* [Work request]
Identify the lines in the data below that contain "процессор" and give only how many there are.

* [Study material]
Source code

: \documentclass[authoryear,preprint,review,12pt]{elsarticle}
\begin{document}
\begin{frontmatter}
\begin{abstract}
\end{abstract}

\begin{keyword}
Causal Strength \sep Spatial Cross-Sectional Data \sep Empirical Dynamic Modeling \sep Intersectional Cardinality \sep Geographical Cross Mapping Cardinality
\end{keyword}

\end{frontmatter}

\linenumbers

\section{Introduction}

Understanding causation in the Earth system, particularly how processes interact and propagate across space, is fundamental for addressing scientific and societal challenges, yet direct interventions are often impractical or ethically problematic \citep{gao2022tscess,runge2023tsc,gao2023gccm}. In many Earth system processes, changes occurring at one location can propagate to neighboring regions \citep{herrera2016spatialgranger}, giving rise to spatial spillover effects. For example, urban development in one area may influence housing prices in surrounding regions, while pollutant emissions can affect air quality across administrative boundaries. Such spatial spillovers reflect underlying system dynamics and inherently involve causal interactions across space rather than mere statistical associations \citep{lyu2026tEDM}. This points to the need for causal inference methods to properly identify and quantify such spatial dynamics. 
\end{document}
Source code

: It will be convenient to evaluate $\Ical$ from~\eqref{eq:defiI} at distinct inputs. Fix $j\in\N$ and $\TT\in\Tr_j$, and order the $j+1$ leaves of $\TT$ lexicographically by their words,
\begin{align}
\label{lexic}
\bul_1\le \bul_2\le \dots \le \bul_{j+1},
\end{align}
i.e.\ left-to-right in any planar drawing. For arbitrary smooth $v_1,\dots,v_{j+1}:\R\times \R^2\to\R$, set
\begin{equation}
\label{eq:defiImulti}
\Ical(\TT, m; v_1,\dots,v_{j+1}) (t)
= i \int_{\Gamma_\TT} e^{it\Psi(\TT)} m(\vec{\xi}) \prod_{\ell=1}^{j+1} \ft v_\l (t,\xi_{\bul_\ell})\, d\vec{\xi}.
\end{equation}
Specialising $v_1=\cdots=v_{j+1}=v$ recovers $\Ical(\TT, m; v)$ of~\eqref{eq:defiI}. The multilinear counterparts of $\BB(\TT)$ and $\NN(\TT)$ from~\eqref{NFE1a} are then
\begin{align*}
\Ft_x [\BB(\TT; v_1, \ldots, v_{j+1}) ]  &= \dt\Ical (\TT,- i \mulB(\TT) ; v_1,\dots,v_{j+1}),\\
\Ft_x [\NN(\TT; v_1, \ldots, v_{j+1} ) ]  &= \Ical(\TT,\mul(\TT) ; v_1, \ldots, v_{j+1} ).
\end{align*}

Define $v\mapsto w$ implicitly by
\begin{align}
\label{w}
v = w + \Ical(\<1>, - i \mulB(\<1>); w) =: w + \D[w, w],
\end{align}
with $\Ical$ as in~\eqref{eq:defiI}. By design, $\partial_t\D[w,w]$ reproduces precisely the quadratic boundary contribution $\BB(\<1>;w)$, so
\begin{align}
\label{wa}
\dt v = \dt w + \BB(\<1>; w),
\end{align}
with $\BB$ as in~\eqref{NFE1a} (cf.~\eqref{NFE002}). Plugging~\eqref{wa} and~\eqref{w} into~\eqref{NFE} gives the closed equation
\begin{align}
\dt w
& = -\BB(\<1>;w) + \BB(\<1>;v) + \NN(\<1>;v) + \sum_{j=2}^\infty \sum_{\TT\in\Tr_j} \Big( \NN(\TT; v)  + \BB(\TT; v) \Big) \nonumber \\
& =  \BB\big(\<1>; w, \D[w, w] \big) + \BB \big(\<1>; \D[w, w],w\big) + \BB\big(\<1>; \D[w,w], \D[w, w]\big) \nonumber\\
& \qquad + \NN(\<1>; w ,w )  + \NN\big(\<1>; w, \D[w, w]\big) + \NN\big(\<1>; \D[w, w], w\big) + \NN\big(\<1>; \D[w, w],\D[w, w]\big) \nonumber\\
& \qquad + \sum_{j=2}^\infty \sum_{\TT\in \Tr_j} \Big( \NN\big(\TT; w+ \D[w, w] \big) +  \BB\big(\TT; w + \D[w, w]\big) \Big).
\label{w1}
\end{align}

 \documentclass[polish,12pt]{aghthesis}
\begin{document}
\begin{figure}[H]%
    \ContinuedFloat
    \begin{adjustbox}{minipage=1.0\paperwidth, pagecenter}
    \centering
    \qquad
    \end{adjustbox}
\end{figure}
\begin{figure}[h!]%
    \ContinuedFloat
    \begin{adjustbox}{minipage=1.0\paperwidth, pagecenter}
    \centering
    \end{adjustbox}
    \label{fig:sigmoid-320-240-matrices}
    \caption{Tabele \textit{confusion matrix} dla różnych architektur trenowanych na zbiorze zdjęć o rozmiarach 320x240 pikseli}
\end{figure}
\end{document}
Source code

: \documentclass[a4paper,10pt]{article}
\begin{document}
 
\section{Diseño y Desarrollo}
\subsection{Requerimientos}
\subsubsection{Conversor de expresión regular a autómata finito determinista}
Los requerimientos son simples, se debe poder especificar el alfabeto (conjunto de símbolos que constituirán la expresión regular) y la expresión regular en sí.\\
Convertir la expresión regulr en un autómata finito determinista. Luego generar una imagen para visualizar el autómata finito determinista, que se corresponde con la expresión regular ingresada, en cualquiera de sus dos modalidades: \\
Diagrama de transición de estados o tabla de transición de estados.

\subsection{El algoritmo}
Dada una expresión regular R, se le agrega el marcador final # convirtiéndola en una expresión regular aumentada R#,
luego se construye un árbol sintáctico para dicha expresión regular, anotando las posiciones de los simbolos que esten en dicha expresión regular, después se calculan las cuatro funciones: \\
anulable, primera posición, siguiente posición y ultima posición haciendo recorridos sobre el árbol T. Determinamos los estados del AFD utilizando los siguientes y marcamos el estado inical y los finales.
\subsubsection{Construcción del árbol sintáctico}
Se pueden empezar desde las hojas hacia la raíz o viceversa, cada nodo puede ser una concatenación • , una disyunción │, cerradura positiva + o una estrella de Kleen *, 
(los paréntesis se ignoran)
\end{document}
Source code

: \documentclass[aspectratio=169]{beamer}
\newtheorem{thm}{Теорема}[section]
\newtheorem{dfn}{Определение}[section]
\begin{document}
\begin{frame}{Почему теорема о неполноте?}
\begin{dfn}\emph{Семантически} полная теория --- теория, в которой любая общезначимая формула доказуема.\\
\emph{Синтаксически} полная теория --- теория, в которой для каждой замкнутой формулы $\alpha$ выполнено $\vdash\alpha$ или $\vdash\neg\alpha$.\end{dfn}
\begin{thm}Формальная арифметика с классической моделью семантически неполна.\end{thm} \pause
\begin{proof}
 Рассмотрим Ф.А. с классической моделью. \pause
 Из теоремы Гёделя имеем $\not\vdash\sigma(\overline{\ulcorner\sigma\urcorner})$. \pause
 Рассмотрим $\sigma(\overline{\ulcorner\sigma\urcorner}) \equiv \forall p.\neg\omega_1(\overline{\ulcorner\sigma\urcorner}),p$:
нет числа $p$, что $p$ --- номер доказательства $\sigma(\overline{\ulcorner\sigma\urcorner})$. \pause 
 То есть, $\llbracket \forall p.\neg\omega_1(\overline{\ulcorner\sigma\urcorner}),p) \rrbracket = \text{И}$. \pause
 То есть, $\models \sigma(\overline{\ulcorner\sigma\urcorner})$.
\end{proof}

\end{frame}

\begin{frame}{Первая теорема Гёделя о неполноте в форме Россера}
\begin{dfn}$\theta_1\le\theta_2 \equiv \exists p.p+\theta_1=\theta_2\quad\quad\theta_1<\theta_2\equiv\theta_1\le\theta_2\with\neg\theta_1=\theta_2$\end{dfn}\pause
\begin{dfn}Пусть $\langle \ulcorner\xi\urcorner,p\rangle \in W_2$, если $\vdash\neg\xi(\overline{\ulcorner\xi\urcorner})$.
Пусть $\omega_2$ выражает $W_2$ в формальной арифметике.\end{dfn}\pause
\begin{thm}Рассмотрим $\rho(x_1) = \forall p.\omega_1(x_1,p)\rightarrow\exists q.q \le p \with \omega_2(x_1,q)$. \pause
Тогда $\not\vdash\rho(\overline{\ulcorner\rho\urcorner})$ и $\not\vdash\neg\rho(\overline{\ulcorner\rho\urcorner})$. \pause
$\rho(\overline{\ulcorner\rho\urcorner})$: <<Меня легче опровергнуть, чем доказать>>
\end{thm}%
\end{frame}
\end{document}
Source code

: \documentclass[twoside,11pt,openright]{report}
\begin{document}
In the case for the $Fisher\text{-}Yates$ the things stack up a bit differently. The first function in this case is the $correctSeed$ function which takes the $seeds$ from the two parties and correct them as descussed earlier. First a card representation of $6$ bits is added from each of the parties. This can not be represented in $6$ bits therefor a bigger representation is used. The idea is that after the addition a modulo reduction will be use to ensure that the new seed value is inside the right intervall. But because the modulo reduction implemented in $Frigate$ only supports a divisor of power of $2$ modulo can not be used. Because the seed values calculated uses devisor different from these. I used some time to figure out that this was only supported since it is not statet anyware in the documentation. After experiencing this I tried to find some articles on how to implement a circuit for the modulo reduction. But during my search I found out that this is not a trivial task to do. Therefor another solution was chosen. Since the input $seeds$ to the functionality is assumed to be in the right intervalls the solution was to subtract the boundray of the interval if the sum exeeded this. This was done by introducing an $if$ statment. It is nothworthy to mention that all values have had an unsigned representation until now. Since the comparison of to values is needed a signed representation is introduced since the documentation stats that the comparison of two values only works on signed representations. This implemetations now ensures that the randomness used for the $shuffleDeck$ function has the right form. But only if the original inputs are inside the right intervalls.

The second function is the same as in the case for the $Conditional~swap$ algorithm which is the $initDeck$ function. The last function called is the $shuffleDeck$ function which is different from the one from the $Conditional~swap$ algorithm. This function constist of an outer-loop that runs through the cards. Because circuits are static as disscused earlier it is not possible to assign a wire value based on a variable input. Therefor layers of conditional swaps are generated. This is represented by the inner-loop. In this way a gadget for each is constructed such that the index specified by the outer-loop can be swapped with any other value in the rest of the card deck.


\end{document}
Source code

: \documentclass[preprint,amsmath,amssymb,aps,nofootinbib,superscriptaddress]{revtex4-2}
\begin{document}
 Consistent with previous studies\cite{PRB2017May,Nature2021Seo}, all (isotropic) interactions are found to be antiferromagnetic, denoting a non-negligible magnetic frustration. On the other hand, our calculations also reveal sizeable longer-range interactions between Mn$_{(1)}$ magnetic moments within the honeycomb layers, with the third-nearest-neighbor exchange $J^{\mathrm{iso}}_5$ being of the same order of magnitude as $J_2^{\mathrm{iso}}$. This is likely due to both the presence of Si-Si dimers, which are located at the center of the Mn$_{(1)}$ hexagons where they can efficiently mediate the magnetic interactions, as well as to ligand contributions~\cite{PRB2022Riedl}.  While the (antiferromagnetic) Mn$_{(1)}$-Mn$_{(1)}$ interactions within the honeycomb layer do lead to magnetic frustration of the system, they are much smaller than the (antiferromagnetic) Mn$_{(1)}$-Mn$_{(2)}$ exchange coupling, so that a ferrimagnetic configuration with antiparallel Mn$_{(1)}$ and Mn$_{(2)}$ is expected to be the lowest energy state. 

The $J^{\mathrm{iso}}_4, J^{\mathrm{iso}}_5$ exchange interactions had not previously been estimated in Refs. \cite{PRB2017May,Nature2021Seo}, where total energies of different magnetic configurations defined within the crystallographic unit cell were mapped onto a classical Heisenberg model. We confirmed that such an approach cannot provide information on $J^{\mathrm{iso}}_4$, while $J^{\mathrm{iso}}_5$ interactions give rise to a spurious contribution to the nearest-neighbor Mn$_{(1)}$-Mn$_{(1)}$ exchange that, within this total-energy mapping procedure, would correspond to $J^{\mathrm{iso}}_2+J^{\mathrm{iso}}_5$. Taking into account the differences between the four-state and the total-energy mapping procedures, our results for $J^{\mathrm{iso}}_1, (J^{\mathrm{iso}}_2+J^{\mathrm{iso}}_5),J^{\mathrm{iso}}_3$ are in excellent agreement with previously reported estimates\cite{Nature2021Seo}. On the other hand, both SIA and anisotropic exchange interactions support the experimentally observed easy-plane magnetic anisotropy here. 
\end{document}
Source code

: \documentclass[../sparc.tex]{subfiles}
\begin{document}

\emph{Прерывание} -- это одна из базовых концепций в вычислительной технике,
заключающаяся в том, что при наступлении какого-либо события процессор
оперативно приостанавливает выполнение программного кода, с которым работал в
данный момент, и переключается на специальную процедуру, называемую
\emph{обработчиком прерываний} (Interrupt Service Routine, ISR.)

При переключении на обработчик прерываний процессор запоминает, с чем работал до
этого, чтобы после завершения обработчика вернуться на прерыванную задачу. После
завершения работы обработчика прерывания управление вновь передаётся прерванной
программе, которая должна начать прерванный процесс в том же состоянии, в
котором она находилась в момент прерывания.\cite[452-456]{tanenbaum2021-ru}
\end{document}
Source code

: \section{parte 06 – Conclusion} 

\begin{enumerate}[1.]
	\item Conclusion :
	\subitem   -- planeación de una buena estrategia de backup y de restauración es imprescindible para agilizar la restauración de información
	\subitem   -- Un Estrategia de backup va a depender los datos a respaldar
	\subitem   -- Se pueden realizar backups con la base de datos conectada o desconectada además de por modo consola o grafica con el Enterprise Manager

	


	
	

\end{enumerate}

* [Your response]
2